Lack of a visual glue line is what the furniture industry has wanted to see for years, or in other words what it didn’t want to see. There have been a number of different approaches over the years. The results can be evaluated differently.
However, hotmelts for the edgebanding of panels are based on ethylene vinyl acetate (EVA), polyolefin (APAO) or polyamide (PA). They seem unable to fulfill the requirements concerning an invisible glue line on a permanent basis. One important aspect is that during the edgebanding process, the glue line appears to be completely closed – this can generally be assumed when processed correctly.
Over time, at the latest when in daily use by the end customer, environmental influences such as dust, household cleaners, humidity in the room and temperature changes penetrate the formerly closed joint causing even a minimal joint opening to stand out depending on lighting conditions. It is also true that the so called rubber effect plays a role. The following effect is meant: if one repeatedly goes over the edge joint with their hand or a dusty, moist towel, it will appear somewhat darker due to dirt or grease.

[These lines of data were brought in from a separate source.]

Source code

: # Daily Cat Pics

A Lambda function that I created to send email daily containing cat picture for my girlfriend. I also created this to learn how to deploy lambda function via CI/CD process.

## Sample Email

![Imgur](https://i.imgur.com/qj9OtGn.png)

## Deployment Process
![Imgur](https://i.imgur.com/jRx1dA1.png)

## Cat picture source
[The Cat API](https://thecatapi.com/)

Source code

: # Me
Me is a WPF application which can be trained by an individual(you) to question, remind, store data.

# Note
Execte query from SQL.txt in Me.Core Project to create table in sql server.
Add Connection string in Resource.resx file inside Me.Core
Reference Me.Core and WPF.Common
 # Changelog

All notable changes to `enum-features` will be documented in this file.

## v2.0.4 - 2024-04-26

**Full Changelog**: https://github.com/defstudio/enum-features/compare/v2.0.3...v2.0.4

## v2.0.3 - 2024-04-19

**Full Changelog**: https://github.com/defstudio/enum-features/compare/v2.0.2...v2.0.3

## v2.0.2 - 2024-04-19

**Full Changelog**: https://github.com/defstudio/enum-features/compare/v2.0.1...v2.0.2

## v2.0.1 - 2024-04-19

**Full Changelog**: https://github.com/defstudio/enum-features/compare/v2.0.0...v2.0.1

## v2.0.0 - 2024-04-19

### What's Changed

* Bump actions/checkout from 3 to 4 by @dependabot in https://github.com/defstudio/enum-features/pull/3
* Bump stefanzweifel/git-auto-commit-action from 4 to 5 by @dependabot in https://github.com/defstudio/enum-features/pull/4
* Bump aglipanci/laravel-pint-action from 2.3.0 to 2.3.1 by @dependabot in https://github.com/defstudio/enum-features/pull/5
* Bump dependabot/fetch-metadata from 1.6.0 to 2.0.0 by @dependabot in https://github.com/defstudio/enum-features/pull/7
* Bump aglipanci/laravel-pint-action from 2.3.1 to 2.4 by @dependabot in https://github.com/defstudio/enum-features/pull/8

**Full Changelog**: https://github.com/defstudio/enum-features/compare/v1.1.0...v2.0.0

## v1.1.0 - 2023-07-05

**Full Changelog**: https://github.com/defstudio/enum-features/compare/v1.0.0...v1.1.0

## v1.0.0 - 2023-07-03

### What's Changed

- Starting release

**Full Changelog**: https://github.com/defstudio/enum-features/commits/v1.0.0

This is especially impossible to avoid with lighter adhesives and panel materials. One thing is clear: this need not be the case. Modern adhesives from the above mentioned thermoplastic categories are formulated for these requirements and cope with them, however, only when processed under ideal conditions. There is no getting around this.
Another, although relatively more expensive approach, is to use laser technology to melt a matching colored plastic layer which has been pre-applied to the edge material and to directly bond. There’s no question that the glue line is of course somewhat more closed than with the classic bonding technology.
However, thermoplastics remain which have the above mentioned negative characteristics of rubber effect, although much less pronounced. A remark has to be made regarding this point: the edgeband cannot be welded with the panel. This is physically as well as chemically impossible, and this claim is misleading and false. In the meantime, the long-term behavior shows that edges applied with laser technology are critical regarding water and moisture resistance.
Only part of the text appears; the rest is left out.